Throughout his history in media, the question of Casper’s death was swept under the carpet, considered too morbid a subject for his young audience. Here, writers Sherri Stoner and Deanna Oliver (and director Brad Silberling) create a pre-death history for “Casper McFadden,” so that he can desire to be his real self once more to touch Kat in that way, who by now is creaming her teen jeans aching for his ectoplasmic sheet-flute. (Kids, don’t ask your parents about what I just said.)
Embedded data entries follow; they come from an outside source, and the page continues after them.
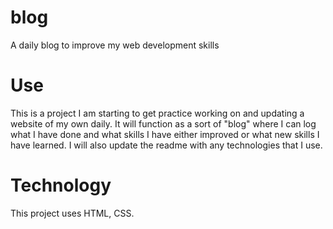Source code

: # blog
A daily blog to improve my web development skills

# Use
This is a project I am starting to get practice working on and updating a website of my own daily. It will function as a sort of "blog" where I can log what I have done and what skills I have either improved or what new skills I have learned. I will also update the readme with any technologies that I use.

# Technology

This project uses HTML, CSS.


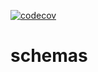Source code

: [![codecov](https://codecov.io/gh/heeus/schemas/branch/main/graph/badge.svg?token=u6VrbqKtnn)](https://codecov.io/gh/heeus/schemas)

# schemas
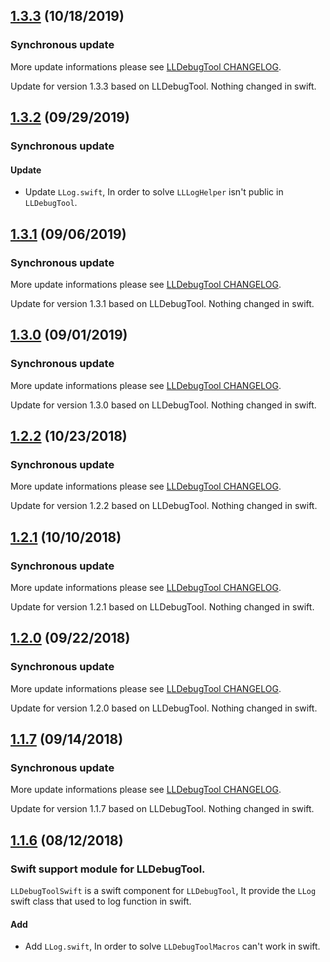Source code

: ## [1.3.3](https://github.com/HDB-Li/LLDebugToolSwift/releases/tag/1.3.3) (10/18/2019)

###  Synchronous update

More update informations please see [LLDebugTool CHANGELOG](https://github.com/HDB-Li/LLDebugTool/blob/master/CHANGELOG.md).

Update for version 1.3.3 based on LLDebugTool. Nothing changed in swift.

## [1.3.2](https://github.com/HDB-Li/LLDebugToolSwift/releases/tag/1.3.2) (09/29/2019)

###  Synchronous update

#### Update

* Update `LLog.swift`, In order to solve `LLLogHelper` isn't public in `LLDebugTool`.

## [1.3.1](https://github.com/HDB-Li/LLDebugToolSwift/releases/tag/1.3.1) (09/06/2019)

###  Synchronous update

More update informations please see [LLDebugTool CHANGELOG](https://github.com/HDB-Li/LLDebugTool/blob/master/CHANGELOG.md).

Update for version 1.3.1 based on LLDebugTool. Nothing changed in swift.

## [1.3.0](https://github.com/HDB-Li/LLDebugToolSwift/releases/tag/1.3.0) (09/01/2019)

###  Synchronous update

More update informations please see [LLDebugTool CHANGELOG](https://github.com/HDB-Li/LLDebugTool/blob/master/CHANGELOG.md).

Update for version 1.3.0 based on LLDebugTool. Nothing changed in swift.

## [1.2.2](https://github.com/HDB-Li/LLDebugToolSwift/releases/tag/1.2.2) (10/23/2018)

###  Synchronous update

More update informations please see [LLDebugTool CHANGELOG](https://github.com/HDB-Li/LLDebugTool/blob/master/CHANGELOG.md).

Update for version 1.2.2 based on LLDebugTool. Nothing changed in swift.

## [1.2.1](https://github.com/HDB-Li/LLDebugToolSwift/releases/tag/1.2.1) (10/10/2018)

###  Synchronous update

More update informations please see [LLDebugTool CHANGELOG](https://github.com/HDB-Li/LLDebugTool/blob/master/CHANGELOG.md).

Update for version 1.2.1 based on LLDebugTool. Nothing changed in swift.

## [1.2.0](https://github.com/HDB-Li/LLDebugToolSwift/releases/tag/1.2.0) (09/22/2018)

###  Synchronous update

More update informations please see [LLDebugTool CHANGELOG](https://github.com/HDB-Li/LLDebugTool/blob/master/CHANGELOG.md).

Update for version 1.2.0 based on LLDebugTool. Nothing changed in swift.

## [1.1.7](https://github.com/HDB-Li/LLDebugToolSwift/releases/tag/1.1.7) (09/14/2018)

###  Synchronous update

More update informations please see [LLDebugTool CHANGELOG](https://github.com/HDB-Li/LLDebugTool/blob/master/CHANGELOG.md).

Update for version 1.1.7 based on LLDebugTool. Nothing changed in swift.

## [1.1.6](https://github.com/HDB-Li/LLDebugTool/releases/tag/1.1.6) (08/12/2018)

### Swift support module for LLDebugTool.

`LLDebugToolSwift` is a swift component for `LLDebugTool`, It provide the `LLog` swift class that used to log function in swift.

#### Add

* Add `LLog.swift`, In order to solve `LLDebugToolMacros` can't work in swift.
If you contemplate some of the life/death events here, you realize how morbid this topic can be for youngsters. (Or maybe the movie is suggesting that now might be a good time to talk to your kids about grandma’s imminent demise?…) Cathy Moriarty dies and comes back as a ghost, until she is tricked into “crossing over” to the other side. “What is ‘other side’?” ask the muslim children. Then Dr. Harvey dies, comes back as a cartoony ghost, and is resurrected by Casper’s Lazarus Machine, which he was going to use to turn himself into a real boy to touch Kat in that way. That’s downright horrifying! Where’s his physical body going to come from? The grave? Decomposed and worm-ridden? I mean, we’re talking zombies here, mormon children! I guess it’s no more horrifying than the story of Jesus, the second resurrected christian zombie (after the actual Lazarus).
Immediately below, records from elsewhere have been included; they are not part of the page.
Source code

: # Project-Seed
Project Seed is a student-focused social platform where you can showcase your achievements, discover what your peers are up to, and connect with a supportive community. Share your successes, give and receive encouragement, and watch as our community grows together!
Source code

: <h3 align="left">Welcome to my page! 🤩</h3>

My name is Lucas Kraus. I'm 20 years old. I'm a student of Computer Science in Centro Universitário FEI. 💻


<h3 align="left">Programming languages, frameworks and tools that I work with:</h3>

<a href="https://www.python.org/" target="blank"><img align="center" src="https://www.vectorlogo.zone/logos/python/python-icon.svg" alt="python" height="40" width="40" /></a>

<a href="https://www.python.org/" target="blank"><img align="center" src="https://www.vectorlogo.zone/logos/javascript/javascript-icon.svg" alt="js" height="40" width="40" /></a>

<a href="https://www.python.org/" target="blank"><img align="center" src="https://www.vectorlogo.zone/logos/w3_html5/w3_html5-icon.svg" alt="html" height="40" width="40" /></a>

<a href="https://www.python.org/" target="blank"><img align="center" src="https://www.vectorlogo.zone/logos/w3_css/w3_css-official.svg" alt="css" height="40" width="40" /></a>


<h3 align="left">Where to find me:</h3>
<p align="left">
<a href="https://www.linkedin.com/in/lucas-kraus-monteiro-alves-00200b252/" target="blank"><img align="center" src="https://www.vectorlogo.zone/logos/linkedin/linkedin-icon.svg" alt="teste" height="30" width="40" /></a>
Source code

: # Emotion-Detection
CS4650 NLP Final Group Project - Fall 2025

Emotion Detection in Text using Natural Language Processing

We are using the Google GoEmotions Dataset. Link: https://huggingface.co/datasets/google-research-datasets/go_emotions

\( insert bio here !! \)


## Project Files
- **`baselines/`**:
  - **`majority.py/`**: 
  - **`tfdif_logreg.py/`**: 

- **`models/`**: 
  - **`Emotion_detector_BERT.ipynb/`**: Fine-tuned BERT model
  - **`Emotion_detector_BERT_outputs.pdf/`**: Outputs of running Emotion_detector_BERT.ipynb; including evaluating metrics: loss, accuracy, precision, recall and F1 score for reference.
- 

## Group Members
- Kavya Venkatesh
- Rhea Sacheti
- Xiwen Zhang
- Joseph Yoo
Dr. Harvey’s dead wife (Amy Brenneman) also visits as a ghost in the finale. (We wonder why she appears in human form, and not cartoony, like every other ghost. Oh, it’s because she’s an angel! “That’s how we want grandma to be!” chime the evangelical children. What are the rules again? Don’t have any. Uh, okay, onward.) For sacrificing his chance to be alive by resurrecting Dr. Harvey, his wife grants Casper the wish to be human – only until ten o’clock. It’s a gruesome fate, probably more painful than not turning real at all. And then Casper blows it by getting just one timid kiss in. (And by the way – how does Dr. Harvey’s wife have the power over life and death?! Isn’t that God’s provenance? ask the christian children.)
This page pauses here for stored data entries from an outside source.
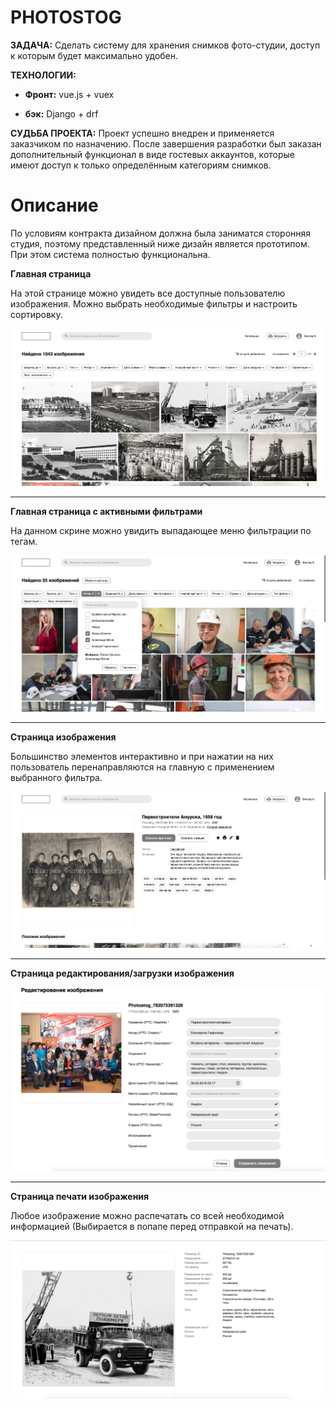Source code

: # PHOTOSTOG

**ЗАДАЧА:** Сделать систему для хранения снимков фото-студии, 
доступ к которым будет максимально удобен.

**ТЕХНОЛОГИИ:**

* **Фронт:** vue.js + vuex

* **бэк:** Django + drf


**СУДЬБА ПРОЕКТА:** Проект успешно внедрен и применяется заказчиком по назначению. 
После завершения разработки был заказан дополнительный функционал в виде гостевых
аккаунтов, которые имеют доступ к только определённым категориям снимков.

# Описание

По условиям контракта дизайном должна была заниматся сторонняя студия, поэтому 
представленный ниже дизайн является прототипом. При этом система полностью функциональна.

**Главная страница**

На этой странице можно увидеть все доступные пользователю изображения. 
Можно выбрать необходимые фильтры и настроить сортировку. 

![](../static/01.png)

---

**Главная страница с активными фильтрами**

На данном скрине можно увидить выпадающее меню фильтрации по тегам.

![](../static/02.png)

---

**Страница изображения**

Большинство элементов интерактивно и при нажатии на них пользователь перенаправляются на главную
с применением выбранного фильтра.

![](../static/03.png)

---

**Страница редактирования/загрузки изображения**


![](../static/04.png)

---

**Страница печати изображения**

Любое изображение можно распечатать со всей необходимой информацией (Выбирается в попапе 
перед отправкой на печать).

![](../static/05.png)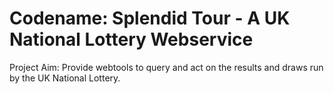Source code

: # Codename: Splendid Tour - A UK National Lottery Webservice

Project Aim: Provide webtools to query and act on the results and draws run by the UK National Lottery.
A more suitable denouement might have been: let Dr. Harvey remain dead! He could have been with his wife! Then Casper could have become a real boy, as he and Kat have their lives ahead of them. It’s win-win! By now there’s so much living and dying going on, I’ve lost track of the zombie-muslim-scientology-pagan message. I guess they wanted to meld Pinocchio and Cinderella, and then make sure there was a curfew, so that all good teen ghosts tuck it back in their sheets.